1. VIOLATIONS DE LA LÉGALITÉ EXTERNE
En ce qui concerne le rapport du commissaire enquêteur :
1. 1. Les réserves ne sont pas clairement énoncées :
– Dans le paragraphe 32, observations des personnes publiques associées, au sous-paragraphe 328, association Vivre l’île 12 sur 12, il écrit : « Elle émet plusieurs observations concernant la gestion des ressources naturelles, la protection de l’eau, la gestion de l ‘énergie (panneaux solaires) et fait des propositions quant à la préservation et la valorisation des espaces naturels. Propositions qu’il conviendra de prendre en considération dans le document définitif. ».
– Au chapitre IV, Conclusions et avis, le commissaire enquêteur donne un avis favorable, « sous réserve d’une stricte application des avis émis par les personnes publiques associées ».
Les avis des personnes publiques associées, d’après lui, comprennent celles de l’association “Vivre l’île 12 sur 12“ qui avait observé l’absence de traitement de la capacité d’accueil, mais aussi bien sûr, celles du Préfet de la Vendée qui, dans sa lettre du 28 février 2006, écrivait :
« La commune de l’Épine est une commune littorale au sens de l’art. 2 de la loi du 3 janvier 1986 dite loi “littoral“. À ce titre le rapport de présentation ne comporte pas tous les éléments précisés aux articles R 123-1 et R 123-2 du code de l’urbanisme. Il doit notamment prendre en compte la loi du 3 janvier 1986 relative à l’aménagement, la protection et la mise en valeur du littoral et plus particulièrement les dispositions de la loi “littoral“ contenues dans les articles L 146-1 à L 146-9.
La capacité d’accueil des espaces urbanisés ou à urbaniser (art. L 146-2 du CU) :
Cette disposition de la loi vise à définir le projet de développement de la commune en fonction des objectifs de préservation et de protection des espaces nécessaires aux autres modes d’utilisation des sols et des contraintes liées à la capacité des différents réseaux structurants. Cette capacité des équipements publics intercommunaux (traitement des eaux usées et des déchets) est évoquée mais ne précise pas les possibilités réservées à la commune en fonction du développement des collectivités voisines. »
1.2. Une observation importante du public n’a pas été prise en considération :
Nous avons argumenté notre propos sur la capacité d’accueil dans la lettre que nous avons remise au Commissaire enquêteur, vous retrouverez cette argumentation en annexe 1.
Nous n’avons retrouvé dans le rapport du commissaire enquêteur aucune réponse ni même aucune mention de cette illégalité ; or, l’article 20 du décret n° 85-453 du 23 avril 1985 précise :
« Le commissaire enquêteur ou la commission d’enquête établit un rapport qui relate le déroulement de l’enquête et examine les observations recueillies. »
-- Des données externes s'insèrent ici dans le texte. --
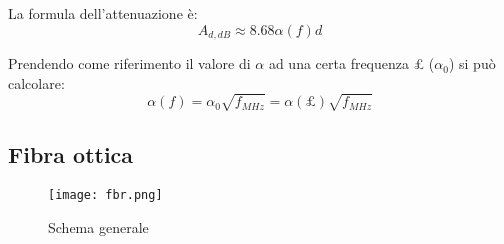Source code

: \documentclass{article}
\begin{document}
\noindent La formula dell'attenuazione è:
$$A_{d,dB}\approx8.68\alpha(f)d$$\newline

\noindent Prendendo come riferimento il valore di $\alpha$ ad una certa frequenza £ ($\alpha_0$) si può calcolare:
$$\alpha(f)=\alpha_0\sqrt{f_{MHz}}=\alpha(\text{£})\sqrt{f_{MHz}}$$\newline

\subsection{Fibra ottica}

\begin{figure}[ht]
    \centering
    \texttt{[image: fbr.png]}
    \caption{Schema generale}
\end{figure}
\end{document}
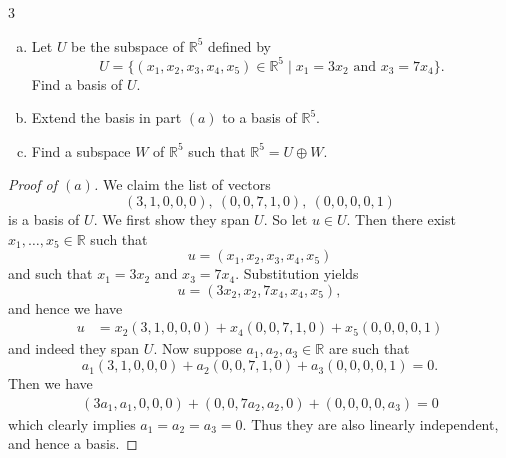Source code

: \documentclass{extarticle}
\newenvironment{problem}[1]{\begin{prob*}{#1}{}}{\end{prob*}}
\newcommand{\R}{\mathbb{R}}
\begin{document}
\begin{problem}{3}
\begin{enumerate}[(a)]
\item Let $U$ be the subspace of $\R^5$ defined by
\begin{equation*}
U = \{(x_1,x_2,x_3,x_4,x_5)\in \R^5\mid x_1=3x_2\text{ and }x_3= 7x_4\}.
\end{equation*}
Find a basis of $U$.
\item Extend the basis in part $(a)$ to a basis of $\R^5$.
\item Find a subspace $W$ of $\R^5$ such that $\R^5=U\oplus W$.
\end{enumerate}
\end{problem}
\begin{proof}[Proof of $(a)$]
We claim the list of vectors
\begin{equation*}
(3, 1, 0, 0, 0), ~ (0, 0, 7, 1, 0), ~ (0, 0, 0, 0, 1)
\end{equation*}
is a basis of $U$.  We first show they span $U$.  So let $u\in U$.  Then there exist $x_1,\dots,x_5\in\R$ such that
\begin{equation*}
u = (x_1, x_2, x_3, x_4, x_5)
\end{equation*}
and such that $x_1=3x_2$ and $x_3 = 7x_4$.  Substitution yields
\begin{equation*}
u = (3x_2, x_2, 7x_4, x_4, x_5),
\end{equation*}
and hence we have
\begin{align*}
u &= x_2(3, 1, 0, 0, 0) + x_4(0, 0, 7, 1, 0) + x_5 (0, 0, 0, 0, 1)
\end{align*}
and indeed they span $U$.  Now suppose $a_1, a_2, a_3\in\R$ are such that 
\begin{equation*}
a_1(3, 1, 0, 0, 0) + a_2(0, 0, 7, 1, 0) + a_3(0, 0, 0, 0, 1) = 0.
\end{equation*}
Then we have
\begin{align*}
(3a_1, a_1, 0, 0, 0) + (0, 0, 7a_2, a_2, 0) + (0, 0, 0, 0, a_3) = 0
\end{align*}
which clearly implies $a_1=a_2=a_3 =0$.  Thus they are also linearly independent, and hence a basis.
\end{proof}
\end{document}
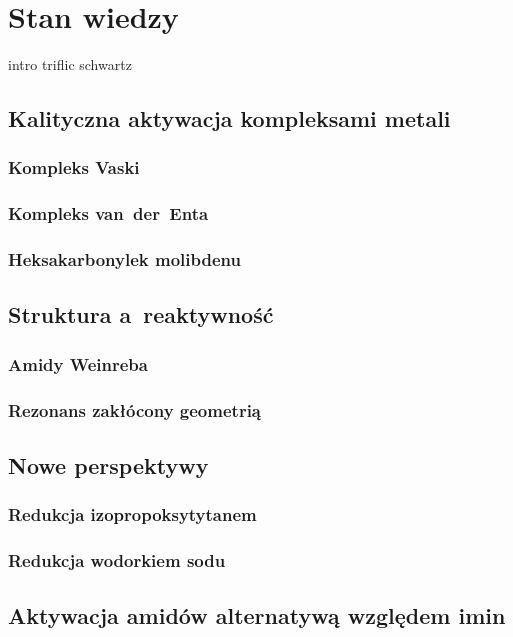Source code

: \chapter{Stan wiedzy}

{intro}
{triflic}
{schwartz}

\section{Kalityczna aktywacja kompleksami metali}
\subsection{Kompleks Vaski}
\subsection{Kompleks van~der~Enta}
\subsection{Heksakarbonylek molibdenu}

\section{Struktura a~reaktywność}
\subsection{Amidy Weinreba}
\subsection{Rezonans zakłócony geometrią}

\section{Nowe perspektywy}
\subsection{Redukcja izopropoksytytanem}
\subsection{Redukcja wodorkiem sodu}

\section{Aktywacja amidów alternatywą względem imin}

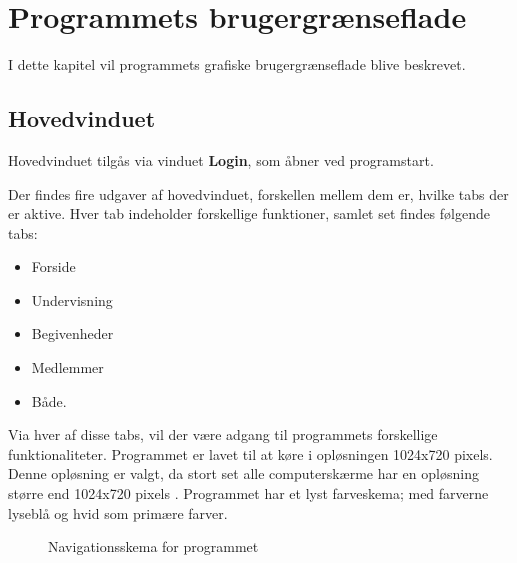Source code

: \chapter{Programmets brugergrænseflade}

I dette kapitel vil programmets grafiske brugergrænseflade blive beskrevet.

\section{Hovedvinduet} 
Hovedvinduet tilgås via vinduet \textbf{Login}, som åbner ved programstart. 

Der findes fire udgaver af hovedvinduet, forskellen mellem dem er, hvilke tabs der er aktive.
Hver tab indeholder forskellige funktioner, samlet set findes følgende tabs:
\begin{itemize}%
    \item Forside
    \item Undervisning
    \item Begivenheder
    \item Medlemmer
    \item Både.
\end{itemize}

Via hver af disse tabs, vil der være adgang til programmets forskellige funktionaliteter.
Programmet er lavet til at køre i opløsningen 1024x720 pixels.
Denne opløsning er valgt, da stort set alle computerskærme har en opløsning større end 1024x720 pixels \citep{resolutions}. 
Programmet har et lyst farveskema; med farverne lyseblå og hvid som primære farver.


\begin{center}
    \begin{figure}[H]
        \caption{Navigationsskema for programmet}
        \label{img:programNavigation}
        \vspace{-60pt}
    \end{figure}
\end{center}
Dans le cas de cette enquête, le commissaire enquêteur n’a pas examiné dans son rapport notre observation relative à la capacité d’accueil.
1. 3. En ce qui concerne la zone 2AUe : nous avions observé dans notre déposition :
« 2,2 ha de la zone aquacole de l’ancien POS forment maintenant une zone 2AUe. Cette zone est destinée à accueillir des commerces, il paraîtrait que les marais qui forment cette zone n’ont plus de lien avec le réseau hydraulique ! Cependant les caractères morphologiques, hydrauliques et patrimoniaux de cette zone l’identifient à une zone Nds.
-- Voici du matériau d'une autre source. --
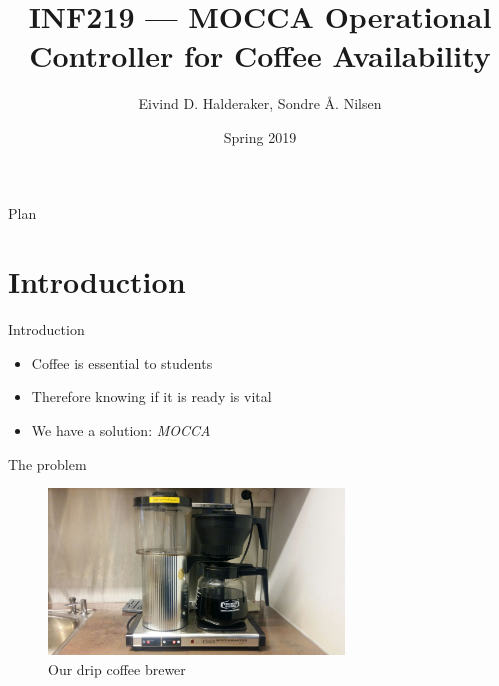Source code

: \documentclass[presentation]{beamer}
\author{Eivind D. Halderaker, Sondre Å. Nilsen}
\date{Spring 2019}
\title{INF219 --- MOCCA Operational Controller for Coffee Availability}
\begin{document}
\maketitle
\begin{frame}{Plan}
\tableofcontents
\end{frame}


\section{Introduction}
\label{sec:org04b36c4}
\begin{frame}[label={sec:org2b19192}]{Introduction}
\begin{itemize}
\item Coffee is essential to students
\item Therefore knowing if it is ready is vital
\item We have a solution: \emph{MOCCA}
\end{itemize}
\end{frame}
\begin{frame}[label={sec:org1cd23e1}]{The problem}
\begin{figure}[htbp]
\centering
\includegraphics[width=0.7\textwidth]{./figures/brewer.jpeg}
\caption{\label{fix:brewer}
Our drip coffee brewer}
\end{figure}
\end{frame}
\end{document}
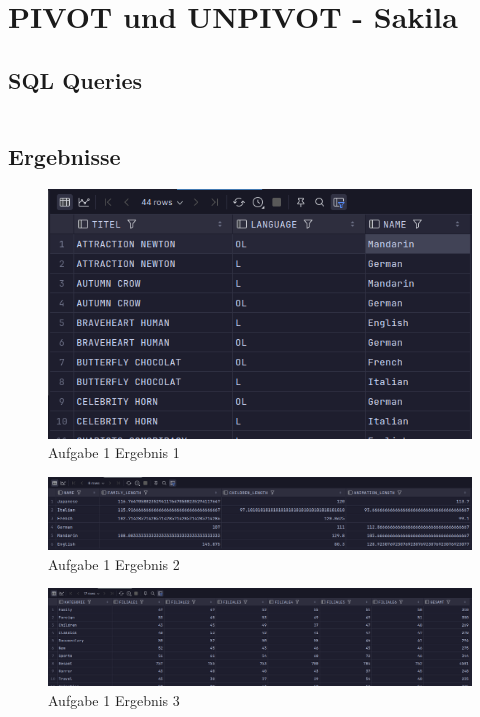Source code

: \documentclass[12pt]{scrartcl}
\begin{document}
\section{PIVOT und UNPIVOT - Sakila}

\subsection{SQL Queries}
\inputminted{sql}{../ue3_1.sql}

\subsection{Ergebnisse}

\begin{figure}[H]
	\centering
	\includegraphics[width=0.7\linewidth]{../ue3_1_1.png}
	\caption{Aufgabe 1 Ergebnis 1}
\end{figure}

\begin{figure}[H]
	\centering
	\includegraphics[width=1\linewidth]{../ue3_1_2.png}
	\caption{Aufgabe 1 Ergebnis 2}
\end{figure}

\begin{figure}[H]
	\centering
	\includegraphics[width=1\linewidth]{../ue3_1_3.png}
	\caption{Aufgabe 1 Ergebnis 3}
\end{figure}
\end{document}
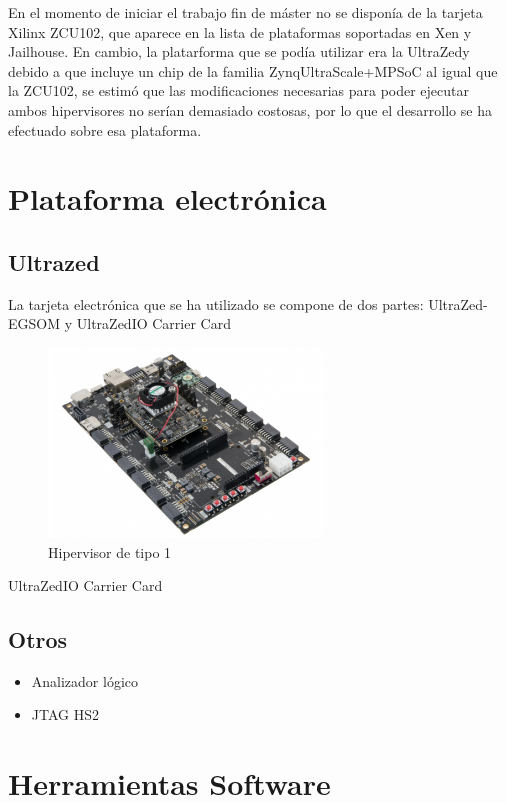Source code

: En el momento de iniciar el trabajo fin de máster no se disponía de la tarjeta Xilinx ZCU102, que aparece en la lista de plataformas soportadas en Xen y Jailhouse. En cambio, la platarforma que se podía utilizar era la UltraZed\texttrademark y debido a que incluye un chip de la familia Zynq\textregistered UltraScale+\texttrademark MPSoC al igual que la ZCU102, se estimó que las modificaciones necesarias para poder ejecutar ambos hipervisores no serían demasiado costosas, por lo que el desarrollo se ha efectuado sobre esa plataforma.

\section{Plataforma electrónica}
\subsection{Ultrazed}
La tarjeta electrónica que se ha utilizado se compone de dos partes: UltraZed-EG\texttrademark SOM y UltraZed\texttrademark IO Carrier Card

\begin{figure}[h]
	\centering
	\includegraphics[width=0.65\textwidth]{recursos/ultrazed-eg-carrier.png}
	\caption{Hipervisor de tipo 1}
	\label{fig:ultrazed-eg-carrier}
\end{figure}

UltraZed\texttrademark IO Carrier Card

\subsection{Otros}

\begin{itemize}
  \item Analizador lógico
  \item JTAG HS2
\end{itemize}

\section{Herramientas Software}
Parallèlement le PLU affiche le souci de préserver la qualité des entrées de ville. Il semble paradoxal de faciliter l’agrandissement d’une grande surface commerciale à l’entrée Nord de la commune. Le souci de développement des commerces dans ou à proximité du bourg semble d’ailleurs oublié. »
Dans le cas de cette enquête le commissaire enquêteur n’a pas examiné notre observation vis-à-vis de cette zone 2AUe.
Il se borne à écrire de façon erronée :
« D’autre part, toujours en ce qui concerne cette zone, et contrairement à ce qui est écrit dans la lettre du 28 février 2006 adressée au Maire de l’Épine par l’association “Vivre l’île 12 sur 12“ (page 4), l’épaisseur d’argile se situe entre 3 et 5m (doc SMAM Île de Noirmoutier, 5 mai 2006) et rend donc cette zone constructible après aménagement. »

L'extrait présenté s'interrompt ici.